(Given records begins)

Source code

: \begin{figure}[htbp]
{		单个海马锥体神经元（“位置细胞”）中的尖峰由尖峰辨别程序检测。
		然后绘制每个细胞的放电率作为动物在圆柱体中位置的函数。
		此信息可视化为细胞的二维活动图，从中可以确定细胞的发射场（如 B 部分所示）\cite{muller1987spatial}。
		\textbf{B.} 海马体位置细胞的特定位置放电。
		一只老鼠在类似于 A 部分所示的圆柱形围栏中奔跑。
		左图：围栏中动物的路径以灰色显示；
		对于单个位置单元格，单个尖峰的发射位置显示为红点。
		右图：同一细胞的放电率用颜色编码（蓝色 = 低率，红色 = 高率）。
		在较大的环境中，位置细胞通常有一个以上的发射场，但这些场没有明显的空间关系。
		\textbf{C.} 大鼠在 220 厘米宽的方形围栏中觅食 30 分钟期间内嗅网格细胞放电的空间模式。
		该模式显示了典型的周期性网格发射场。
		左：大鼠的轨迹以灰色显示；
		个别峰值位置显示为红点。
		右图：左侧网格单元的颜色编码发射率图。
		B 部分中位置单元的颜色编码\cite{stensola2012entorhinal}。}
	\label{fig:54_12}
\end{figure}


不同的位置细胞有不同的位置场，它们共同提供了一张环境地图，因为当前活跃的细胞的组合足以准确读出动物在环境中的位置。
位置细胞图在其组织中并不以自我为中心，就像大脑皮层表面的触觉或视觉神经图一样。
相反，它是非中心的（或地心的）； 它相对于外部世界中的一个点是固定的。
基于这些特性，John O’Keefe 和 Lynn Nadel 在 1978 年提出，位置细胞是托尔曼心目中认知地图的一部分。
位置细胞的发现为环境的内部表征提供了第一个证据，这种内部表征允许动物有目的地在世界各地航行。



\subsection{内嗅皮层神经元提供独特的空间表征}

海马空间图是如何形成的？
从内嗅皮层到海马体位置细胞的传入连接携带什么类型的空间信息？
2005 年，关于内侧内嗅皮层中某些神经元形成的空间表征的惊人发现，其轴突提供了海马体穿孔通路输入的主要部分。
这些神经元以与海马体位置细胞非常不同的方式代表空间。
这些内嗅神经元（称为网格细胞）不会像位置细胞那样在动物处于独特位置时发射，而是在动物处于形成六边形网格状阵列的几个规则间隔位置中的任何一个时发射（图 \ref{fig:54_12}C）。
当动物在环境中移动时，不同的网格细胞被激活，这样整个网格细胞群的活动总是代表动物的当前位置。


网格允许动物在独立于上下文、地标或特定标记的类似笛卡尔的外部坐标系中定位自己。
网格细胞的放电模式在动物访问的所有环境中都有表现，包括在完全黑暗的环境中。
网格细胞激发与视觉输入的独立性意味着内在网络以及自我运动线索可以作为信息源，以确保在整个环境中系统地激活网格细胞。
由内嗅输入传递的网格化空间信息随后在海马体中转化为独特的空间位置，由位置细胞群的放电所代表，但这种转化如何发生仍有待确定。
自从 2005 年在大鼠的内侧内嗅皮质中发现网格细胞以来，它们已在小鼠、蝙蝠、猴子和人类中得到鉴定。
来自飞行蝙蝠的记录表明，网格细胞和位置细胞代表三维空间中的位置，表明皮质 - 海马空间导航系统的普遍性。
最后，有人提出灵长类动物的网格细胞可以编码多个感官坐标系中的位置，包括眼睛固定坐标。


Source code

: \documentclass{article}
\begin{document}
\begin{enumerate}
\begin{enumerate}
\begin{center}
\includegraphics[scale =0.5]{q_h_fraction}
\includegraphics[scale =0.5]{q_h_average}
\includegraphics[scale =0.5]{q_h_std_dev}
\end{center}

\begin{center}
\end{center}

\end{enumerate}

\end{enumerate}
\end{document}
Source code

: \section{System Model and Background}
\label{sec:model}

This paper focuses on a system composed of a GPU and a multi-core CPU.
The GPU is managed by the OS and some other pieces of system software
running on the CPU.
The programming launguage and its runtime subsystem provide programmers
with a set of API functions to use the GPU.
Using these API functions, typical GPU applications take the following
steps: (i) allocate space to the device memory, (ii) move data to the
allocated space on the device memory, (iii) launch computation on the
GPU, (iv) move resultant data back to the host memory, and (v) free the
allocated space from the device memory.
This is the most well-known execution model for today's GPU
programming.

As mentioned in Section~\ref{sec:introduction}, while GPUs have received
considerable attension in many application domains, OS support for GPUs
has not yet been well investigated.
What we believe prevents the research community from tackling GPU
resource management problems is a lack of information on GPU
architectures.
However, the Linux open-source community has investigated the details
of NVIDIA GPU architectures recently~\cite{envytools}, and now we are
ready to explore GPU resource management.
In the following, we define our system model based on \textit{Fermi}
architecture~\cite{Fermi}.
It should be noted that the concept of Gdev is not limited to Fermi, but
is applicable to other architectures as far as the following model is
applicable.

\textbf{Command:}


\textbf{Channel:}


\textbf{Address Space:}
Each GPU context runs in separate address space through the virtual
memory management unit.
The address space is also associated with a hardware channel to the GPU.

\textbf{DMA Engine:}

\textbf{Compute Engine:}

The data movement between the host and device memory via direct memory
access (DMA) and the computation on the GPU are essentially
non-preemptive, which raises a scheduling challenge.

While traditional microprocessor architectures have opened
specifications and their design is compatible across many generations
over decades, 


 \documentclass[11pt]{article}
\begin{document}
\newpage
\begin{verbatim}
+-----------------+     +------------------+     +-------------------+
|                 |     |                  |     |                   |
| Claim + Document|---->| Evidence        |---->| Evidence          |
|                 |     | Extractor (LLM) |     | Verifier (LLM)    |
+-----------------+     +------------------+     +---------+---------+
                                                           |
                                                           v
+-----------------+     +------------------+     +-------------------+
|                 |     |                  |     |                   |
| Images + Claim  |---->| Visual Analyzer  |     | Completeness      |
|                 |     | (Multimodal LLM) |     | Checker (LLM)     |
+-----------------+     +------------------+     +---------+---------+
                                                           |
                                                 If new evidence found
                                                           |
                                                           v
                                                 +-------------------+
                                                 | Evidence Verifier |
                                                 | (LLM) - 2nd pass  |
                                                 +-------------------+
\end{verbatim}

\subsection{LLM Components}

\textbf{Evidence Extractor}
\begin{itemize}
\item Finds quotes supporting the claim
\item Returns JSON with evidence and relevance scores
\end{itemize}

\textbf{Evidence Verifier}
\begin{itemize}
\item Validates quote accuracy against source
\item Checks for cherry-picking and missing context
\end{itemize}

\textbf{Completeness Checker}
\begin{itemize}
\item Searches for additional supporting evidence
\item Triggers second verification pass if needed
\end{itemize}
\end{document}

(Given records ends)

*Directions:* Where does the word "context" occur in the records? Return every line that holds it.

*The completed task:*
Each GPU context runs in separate address space through the virtual
\item Checks for cherry-picking and missing context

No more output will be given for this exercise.